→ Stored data
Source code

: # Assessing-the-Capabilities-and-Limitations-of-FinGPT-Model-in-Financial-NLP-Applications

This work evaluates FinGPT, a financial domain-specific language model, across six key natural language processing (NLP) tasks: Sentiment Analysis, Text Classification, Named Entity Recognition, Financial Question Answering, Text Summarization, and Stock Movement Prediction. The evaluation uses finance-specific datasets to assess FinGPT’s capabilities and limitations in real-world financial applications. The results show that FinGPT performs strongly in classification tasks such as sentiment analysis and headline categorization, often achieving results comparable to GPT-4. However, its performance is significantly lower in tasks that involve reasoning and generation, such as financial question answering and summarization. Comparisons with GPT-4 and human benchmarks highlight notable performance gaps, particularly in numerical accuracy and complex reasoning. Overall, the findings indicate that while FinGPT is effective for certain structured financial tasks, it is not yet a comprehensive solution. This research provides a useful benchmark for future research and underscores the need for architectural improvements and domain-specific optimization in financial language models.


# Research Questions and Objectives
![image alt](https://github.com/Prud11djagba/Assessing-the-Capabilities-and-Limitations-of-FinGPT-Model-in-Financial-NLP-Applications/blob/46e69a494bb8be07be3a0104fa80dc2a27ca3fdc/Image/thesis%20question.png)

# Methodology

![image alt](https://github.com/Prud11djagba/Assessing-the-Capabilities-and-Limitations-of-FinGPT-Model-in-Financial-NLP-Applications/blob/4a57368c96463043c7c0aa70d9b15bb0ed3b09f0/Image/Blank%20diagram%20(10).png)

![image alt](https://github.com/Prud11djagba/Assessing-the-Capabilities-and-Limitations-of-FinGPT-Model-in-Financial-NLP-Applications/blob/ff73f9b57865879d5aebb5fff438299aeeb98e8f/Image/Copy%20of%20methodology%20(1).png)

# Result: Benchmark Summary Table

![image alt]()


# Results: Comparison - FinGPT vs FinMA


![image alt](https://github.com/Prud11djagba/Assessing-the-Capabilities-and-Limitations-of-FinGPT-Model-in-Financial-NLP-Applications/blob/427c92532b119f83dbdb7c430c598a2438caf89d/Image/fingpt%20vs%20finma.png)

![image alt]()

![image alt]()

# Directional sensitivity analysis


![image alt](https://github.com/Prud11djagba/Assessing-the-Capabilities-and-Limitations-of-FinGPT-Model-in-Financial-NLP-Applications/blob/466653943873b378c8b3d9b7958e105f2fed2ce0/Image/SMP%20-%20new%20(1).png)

---

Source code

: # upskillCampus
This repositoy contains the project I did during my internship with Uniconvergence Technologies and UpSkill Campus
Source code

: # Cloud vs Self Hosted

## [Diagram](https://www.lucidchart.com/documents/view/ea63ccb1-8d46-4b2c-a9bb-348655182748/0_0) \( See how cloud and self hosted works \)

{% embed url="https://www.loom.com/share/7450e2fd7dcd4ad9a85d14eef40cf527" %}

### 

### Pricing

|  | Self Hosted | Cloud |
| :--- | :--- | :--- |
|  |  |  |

→ Task details
The required output is every line above from the one with "# Research Questions and Objectives" down to the one with "# Methodology", restated word for word, ends included.

→ Answer box
# Research Questions and Objectives
![image alt](https://github.com/Prud11djagba/Assessing-the-Capabilities-and-Limitations-of-FinGPT-Model-in-Financial-NLP-Applications/blob/46e69a494bb8be07be3a0104fa80dc2a27ca3fdc/Image/thesis%20question.png)

# Methodology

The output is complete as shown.